Look through the data below for the line with "B.Eng. in Software", and transcribe it exactly together with each line after it up to and including the line with "Databases, Compilers, Networking". Give nothing else.

Start of Available data

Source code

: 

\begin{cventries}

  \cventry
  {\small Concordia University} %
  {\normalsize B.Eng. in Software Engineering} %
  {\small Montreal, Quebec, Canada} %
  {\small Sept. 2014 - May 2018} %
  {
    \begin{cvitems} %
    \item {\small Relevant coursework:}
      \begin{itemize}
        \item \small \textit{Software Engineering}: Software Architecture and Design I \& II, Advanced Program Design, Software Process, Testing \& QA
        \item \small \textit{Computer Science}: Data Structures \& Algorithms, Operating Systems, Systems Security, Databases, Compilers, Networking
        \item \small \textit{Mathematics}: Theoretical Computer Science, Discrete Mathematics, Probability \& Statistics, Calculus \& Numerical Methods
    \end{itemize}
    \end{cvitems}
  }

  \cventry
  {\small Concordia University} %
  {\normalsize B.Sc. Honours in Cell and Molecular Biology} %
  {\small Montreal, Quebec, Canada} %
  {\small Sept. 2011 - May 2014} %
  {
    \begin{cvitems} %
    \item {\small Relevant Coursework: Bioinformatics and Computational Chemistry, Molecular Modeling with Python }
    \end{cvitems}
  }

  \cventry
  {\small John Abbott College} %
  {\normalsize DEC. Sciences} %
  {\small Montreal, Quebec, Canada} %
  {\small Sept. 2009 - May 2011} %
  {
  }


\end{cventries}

End of Available data

▸ Written reply
  {\normalsize B.Eng. in Software Engineering} %
  {\small Montreal, Quebec, Canada} %
  {\small Sept. 2014 - May 2018} %
  {
    \begin{cvitems} %
    \item {\small Relevant coursework:}
      \begin{itemize}
        \item \small \textit{Software Engineering}: Software Architecture and Design I \& II, Advanced Program Design, Software Process, Testing \& QA
        \item \small \textit{Computer Science}: Data Structures \& Algorithms, Operating Systems, Systems Security, Databases, Compilers, Networking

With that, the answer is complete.